■ Your instructions: Search the entries for the word "renderer". Copy every line that holds it.

■ Data for this exercise:
......

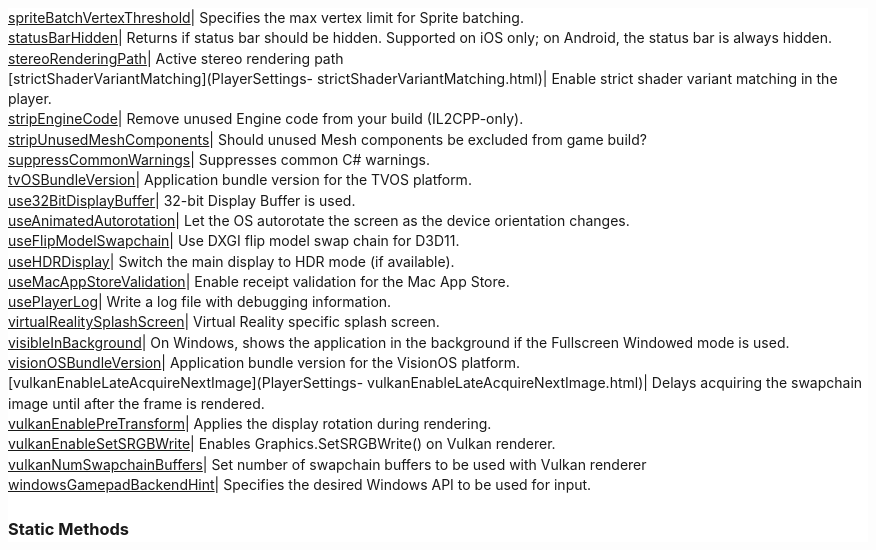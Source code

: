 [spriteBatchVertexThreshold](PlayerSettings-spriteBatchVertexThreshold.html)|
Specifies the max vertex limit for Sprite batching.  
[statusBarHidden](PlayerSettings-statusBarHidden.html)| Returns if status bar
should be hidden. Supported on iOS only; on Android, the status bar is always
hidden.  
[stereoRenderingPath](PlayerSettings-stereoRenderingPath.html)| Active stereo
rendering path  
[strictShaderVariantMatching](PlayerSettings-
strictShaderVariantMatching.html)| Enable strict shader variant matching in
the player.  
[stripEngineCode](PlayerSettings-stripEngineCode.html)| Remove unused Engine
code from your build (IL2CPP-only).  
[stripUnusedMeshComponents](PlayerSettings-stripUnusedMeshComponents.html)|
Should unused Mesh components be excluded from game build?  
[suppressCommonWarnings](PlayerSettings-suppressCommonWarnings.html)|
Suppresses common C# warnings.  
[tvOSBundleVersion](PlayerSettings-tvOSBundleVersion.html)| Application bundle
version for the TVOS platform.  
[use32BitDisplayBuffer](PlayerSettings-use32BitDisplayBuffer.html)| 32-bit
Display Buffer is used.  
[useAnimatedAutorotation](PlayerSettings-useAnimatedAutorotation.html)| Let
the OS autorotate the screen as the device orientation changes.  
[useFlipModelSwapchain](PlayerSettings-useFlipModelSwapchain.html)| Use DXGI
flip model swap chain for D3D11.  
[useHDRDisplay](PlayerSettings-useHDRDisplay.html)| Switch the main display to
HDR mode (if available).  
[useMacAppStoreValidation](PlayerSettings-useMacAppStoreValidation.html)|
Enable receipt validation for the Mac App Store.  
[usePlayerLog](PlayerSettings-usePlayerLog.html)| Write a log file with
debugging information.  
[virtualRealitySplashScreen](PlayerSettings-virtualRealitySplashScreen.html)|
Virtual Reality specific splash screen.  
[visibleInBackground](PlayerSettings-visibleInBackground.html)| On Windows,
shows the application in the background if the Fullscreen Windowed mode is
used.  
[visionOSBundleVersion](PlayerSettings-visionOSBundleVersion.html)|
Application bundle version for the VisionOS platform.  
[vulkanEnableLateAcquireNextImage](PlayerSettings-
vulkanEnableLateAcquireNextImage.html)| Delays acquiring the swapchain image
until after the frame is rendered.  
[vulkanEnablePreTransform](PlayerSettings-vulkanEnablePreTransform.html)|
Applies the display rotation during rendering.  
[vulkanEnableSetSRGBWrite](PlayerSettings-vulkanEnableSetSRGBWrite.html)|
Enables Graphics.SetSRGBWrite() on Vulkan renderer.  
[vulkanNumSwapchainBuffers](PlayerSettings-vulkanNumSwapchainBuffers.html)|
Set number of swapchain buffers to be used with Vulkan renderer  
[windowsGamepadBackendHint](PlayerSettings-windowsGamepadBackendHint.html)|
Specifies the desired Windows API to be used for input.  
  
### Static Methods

......

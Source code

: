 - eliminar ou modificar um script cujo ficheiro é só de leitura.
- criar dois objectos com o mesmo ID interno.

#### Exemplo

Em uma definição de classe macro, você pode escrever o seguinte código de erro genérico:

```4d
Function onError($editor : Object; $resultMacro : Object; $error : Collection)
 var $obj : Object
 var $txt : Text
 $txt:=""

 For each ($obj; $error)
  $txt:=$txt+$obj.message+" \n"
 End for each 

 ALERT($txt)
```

......

■ Result of this exercise:
Enables Graphics.SetSRGBWrite() on Vulkan renderer.  
Set number of swapchain buffers to be used with Vulkan renderer  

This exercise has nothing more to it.